Every record that follows should be written out again without any change.
::: Input material :::
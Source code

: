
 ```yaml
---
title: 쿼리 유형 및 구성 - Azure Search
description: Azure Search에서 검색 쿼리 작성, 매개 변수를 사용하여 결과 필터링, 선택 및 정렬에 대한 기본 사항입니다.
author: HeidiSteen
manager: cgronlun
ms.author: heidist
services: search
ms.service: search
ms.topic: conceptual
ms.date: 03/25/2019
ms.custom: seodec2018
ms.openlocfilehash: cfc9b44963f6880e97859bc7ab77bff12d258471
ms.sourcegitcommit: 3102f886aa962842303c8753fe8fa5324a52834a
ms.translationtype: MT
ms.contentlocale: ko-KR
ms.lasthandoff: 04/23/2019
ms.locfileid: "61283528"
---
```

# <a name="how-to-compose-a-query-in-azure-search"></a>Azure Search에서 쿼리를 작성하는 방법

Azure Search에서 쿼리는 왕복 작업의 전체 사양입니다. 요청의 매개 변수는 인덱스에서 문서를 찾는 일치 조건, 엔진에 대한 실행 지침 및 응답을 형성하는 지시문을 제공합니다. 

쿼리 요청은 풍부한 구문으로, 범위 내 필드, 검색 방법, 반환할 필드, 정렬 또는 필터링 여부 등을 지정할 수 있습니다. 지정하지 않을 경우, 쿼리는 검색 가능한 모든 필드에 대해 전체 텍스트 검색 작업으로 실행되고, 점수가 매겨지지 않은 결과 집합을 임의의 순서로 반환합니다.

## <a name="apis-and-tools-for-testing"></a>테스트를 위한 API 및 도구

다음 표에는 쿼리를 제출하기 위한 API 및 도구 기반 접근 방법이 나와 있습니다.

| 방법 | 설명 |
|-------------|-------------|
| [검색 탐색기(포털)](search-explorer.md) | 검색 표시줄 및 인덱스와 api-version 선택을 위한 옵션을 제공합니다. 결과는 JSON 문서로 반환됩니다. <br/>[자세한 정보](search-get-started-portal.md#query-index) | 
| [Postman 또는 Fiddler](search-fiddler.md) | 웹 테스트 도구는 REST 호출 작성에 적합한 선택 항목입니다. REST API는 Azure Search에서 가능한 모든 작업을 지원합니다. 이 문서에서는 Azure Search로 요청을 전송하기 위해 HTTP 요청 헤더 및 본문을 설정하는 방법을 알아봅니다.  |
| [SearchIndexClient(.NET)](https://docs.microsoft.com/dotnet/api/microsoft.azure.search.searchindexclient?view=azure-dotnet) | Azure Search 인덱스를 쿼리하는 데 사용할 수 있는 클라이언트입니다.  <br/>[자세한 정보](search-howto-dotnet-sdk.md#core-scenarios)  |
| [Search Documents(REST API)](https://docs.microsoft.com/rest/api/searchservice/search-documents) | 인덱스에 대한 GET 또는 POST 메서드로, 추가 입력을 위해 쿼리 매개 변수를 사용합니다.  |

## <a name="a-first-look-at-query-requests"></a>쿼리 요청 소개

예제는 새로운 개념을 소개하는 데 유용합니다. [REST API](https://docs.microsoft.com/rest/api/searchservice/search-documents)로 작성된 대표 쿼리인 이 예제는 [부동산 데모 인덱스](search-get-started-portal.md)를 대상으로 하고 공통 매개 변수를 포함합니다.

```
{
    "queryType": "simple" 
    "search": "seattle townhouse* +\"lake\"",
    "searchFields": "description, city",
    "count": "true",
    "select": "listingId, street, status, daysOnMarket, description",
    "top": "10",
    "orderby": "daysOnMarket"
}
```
:::
Solved problem:
Source code

:
 ```yaml
---
title: 쿼리 유형 및 구성 - Azure Search
description: Azure Search에서 검색 쿼리 작성, 매개 변수를 사용하여 결과 필터링, 선택 및 정렬에 대한 기본 사항입니다.
author: HeidiSteen
manager: cgronlun
ms.author: heidist
services: search
ms.service: search
ms.topic: conceptual
ms.date: 03/25/2019
ms.custom: seodec2018
ms.openlocfilehash: cfc9b44963f6880e97859bc7ab77bff12d258471
ms.sourcegitcommit: 3102f886aa962842303c8753fe8fa5324a52834a
ms.translationtype: MT
ms.contentlocale: ko-KR
ms.lasthandoff: 04/23/2019
ms.locfileid: "61283528"
---
```

# <a name="how-to-compose-a-query-in-azure-search"></a>Azure Search에서 쿼리를 작성하는 방법

Azure Search에서 쿼리는 왕복 작업의 전체 사양입니다. 요청의 매개 변수는 인덱스에서 문서를 찾는 일치 조건, 엔진에 대한 실행 지침 및 응답을 형성하는 지시문을 제공합니다. 

쿼리 요청은 풍부한 구문으로, 범위 내 필드, 검색 방법, 반환할 필드, 정렬 또는 필터링 여부 등을 지정할 수 있습니다. 지정하지 않을 경우, 쿼리는 검색 가능한 모든 필드에 대해 전체 텍스트 검색 작업으로 실행되고, 점수가 매겨지지 않은 결과 집합을 임의의 순서로 반환합니다.

## <a name="apis-and-tools-for-testing"></a>테스트를 위한 API 및 도구

다음 표에는 쿼리를 제출하기 위한 API 및 도구 기반 접근 방법이 나와 있습니다.

| 방법 | 설명 |
|-------------|-------------|
| [검색 탐색기(포털)](search-explorer.md) | 검색 표시줄 및 인덱스와 api-version 선택을 위한 옵션을 제공합니다. 결과는 JSON 문서로 반환됩니다. <br/>[자세한 정보](search-get-started-portal.md#query-index) | 
| [Postman 또는 Fiddler](search-fiddler.md) | 웹 테스트 도구는 REST 호출 작성에 적합한 선택 항목입니다. REST API는 Azure Search에서 가능한 모든 작업을 지원합니다. 이 문서에서는 Azure Search로 요청을 전송하기 위해 HTTP 요청 헤더 및 본문을 설정하는 방법을 알아봅니다.  |
| [SearchIndexClient(.NET)](https://docs.microsoft.com/dotnet/api/microsoft.azure.search.searchindexclient?view=azure-dotnet) | Azure Search 인덱스를 쿼리하는 데 사용할 수 있는 클라이언트입니다.  <br/>[자세한 정보](search-howto-dotnet-sdk.md#core-scenarios)  |
| [Search Documents(REST API)](https://docs.microsoft.com/rest/api/searchservice/search-documents) | 인덱스에 대한 GET 또는 POST 메서드로, 추가 입력을 위해 쿼리 매개 변수를 사용합니다.  |

## <a name="a-first-look-at-query-requests"></a>쿼리 요청 소개

예제는 새로운 개념을 소개하는 데 유용합니다. [REST API](https://docs.microsoft.com/rest/api/searchservice/search-documents)로 작성된 대표 쿼리인 이 예제는 [부동산 데모 인덱스](search-get-started-portal.md)를 대상으로 하고 공통 매개 변수를 포함합니다.

```
{
    "queryType": "simple" 
    "search": "seattle townhouse* +\"lake\"",
    "searchFields": "description, city",
    "count": "true",
    "select": "listingId, street, status, daysOnMarket, description",
    "top": "10",
    "orderby": "daysOnMarket"
}
```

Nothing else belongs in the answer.